Alludo al diritto elementare di prendere un treno o di rientrare a casa senza tremare al pensiero che un’ombra possa spuntare all’improvviso da un portone o dentro un ascensore, come è appena successo alla Centrale di Milano

. Lì una giovane passeggera franco-marocchina in partenza per Parigi è stata violentata più volte da uno sconosciuto di origini nordafricane e senza fissa dimora, incastrato dalle videocamere e dal senso civico di un passante che ha visto la scena e, anziché tirare dritto (come altri), è corso ad avvertire la vigilanza. Intanto sulle pagine romane del Corriere leggo che gli albergatori dell’Esquilino denunciano di non poter più assumere donne per i turni di notte e del primo mattino: troppi i rischi di agguati e soprusi di ogni tipo. Non va certamente meglio alle residenti: quale ragazza che abita dalle parti di stazione Termini e di piazza Vittorio osa rincasare da sola dopo una certa ora?
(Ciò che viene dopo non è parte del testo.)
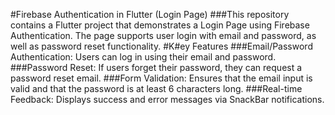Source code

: #Firebase Authentication in Flutter (Login Page)
###This repository contains a Flutter project that demonstrates a Login Page using Firebase Authentication. The page supports user login with email and password, as well as password reset functionality.
#K#ey Features
###Email/Password Authentication: Users can log in using their email and password.
###Password Reset: If users forget their password, they can request a password reset email.
###Form Validation: Ensures that the email input is valid and that the password is at least 6 characters long.
###Real-time Feedback: Displays success and error messages via SnackBar notifications.

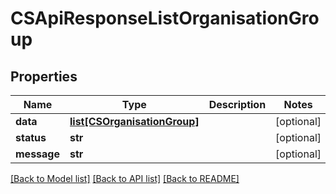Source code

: # CSApiResponseListOrganisationGroup

## Properties
Name | Type | Description | Notes
------------ | ------------- | ------------- | -------------
**data** | [**list[CSOrganisationGroup]**](CSOrganisationGroup.md) |  | [optional] 
**status** | **str** |  | [optional] 
**message** | **str** |  | [optional] 

[[Back to Model list]](../README.md#documentation-for-models) [[Back to API list]](../README.md#documentation-for-api-endpoints) [[Back to README]](../README.md)


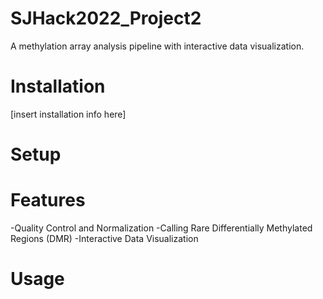 # SJHack2022_Project2
A methylation array analysis pipeline with interactive data visualization.

# Installation
[insert installation info here]

# Setup


# Features
-Quality Control and Normalization
-Calling Rare Differentially Methylated Regions (DMR) 
-Interactive Data Visualization

# Usage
So bene che questo non è un problema che si presta a soluzioni sbrigative, utili soltanto a strappare qualche applauso e qualche voto. Ma per cominciare mi accontenterei che tutti prendessero consapevolezza che il problema esiste.

Invece una parte della sinistra si ostina a rimuoverlo e, nel timore di discriminare gli emarginati, finisce per sembrare insensibile al sacrosanto diritto di ogni persona di potersi muovere in libertà.